═══ Input data
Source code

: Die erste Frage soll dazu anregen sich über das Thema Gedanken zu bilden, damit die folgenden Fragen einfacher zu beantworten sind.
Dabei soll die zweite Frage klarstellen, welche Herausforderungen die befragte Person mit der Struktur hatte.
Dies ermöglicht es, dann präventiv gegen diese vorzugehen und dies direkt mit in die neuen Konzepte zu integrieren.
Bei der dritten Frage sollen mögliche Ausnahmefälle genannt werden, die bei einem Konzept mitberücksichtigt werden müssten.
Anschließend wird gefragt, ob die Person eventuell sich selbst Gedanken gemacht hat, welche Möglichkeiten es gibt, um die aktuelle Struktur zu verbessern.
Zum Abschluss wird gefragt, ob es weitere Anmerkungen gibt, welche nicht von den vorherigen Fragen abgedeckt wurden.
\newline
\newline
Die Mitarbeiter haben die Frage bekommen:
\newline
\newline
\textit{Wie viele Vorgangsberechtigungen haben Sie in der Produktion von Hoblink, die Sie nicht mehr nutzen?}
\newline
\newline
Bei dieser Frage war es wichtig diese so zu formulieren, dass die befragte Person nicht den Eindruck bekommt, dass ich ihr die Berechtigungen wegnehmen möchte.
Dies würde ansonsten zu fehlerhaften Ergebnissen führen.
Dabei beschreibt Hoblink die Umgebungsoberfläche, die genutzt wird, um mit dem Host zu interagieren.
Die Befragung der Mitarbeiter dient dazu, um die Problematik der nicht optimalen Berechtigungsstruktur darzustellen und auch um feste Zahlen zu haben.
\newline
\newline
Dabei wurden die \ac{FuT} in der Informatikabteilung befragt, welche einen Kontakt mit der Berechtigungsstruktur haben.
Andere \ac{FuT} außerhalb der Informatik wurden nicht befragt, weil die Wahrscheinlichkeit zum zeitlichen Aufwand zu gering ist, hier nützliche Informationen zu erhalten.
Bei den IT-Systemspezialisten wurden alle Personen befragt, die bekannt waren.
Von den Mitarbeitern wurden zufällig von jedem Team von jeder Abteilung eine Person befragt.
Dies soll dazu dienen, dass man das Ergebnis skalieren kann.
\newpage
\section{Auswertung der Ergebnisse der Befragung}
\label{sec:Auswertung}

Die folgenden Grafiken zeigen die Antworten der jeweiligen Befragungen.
══════
If a line in the records above contains the string "gibt", copy that line out.

# Answer to this problem
Anschließend wird gefragt, ob die Person eventuell sich selbst Gedanken gemacht hat, welche Möglichkeiten es gibt, um die aktuelle Struktur zu verbessern.
Zum Abschluss wird gefragt, ob es weitere Anmerkungen gibt, welche nicht von den vorherigen Fragen abgedeckt wurden.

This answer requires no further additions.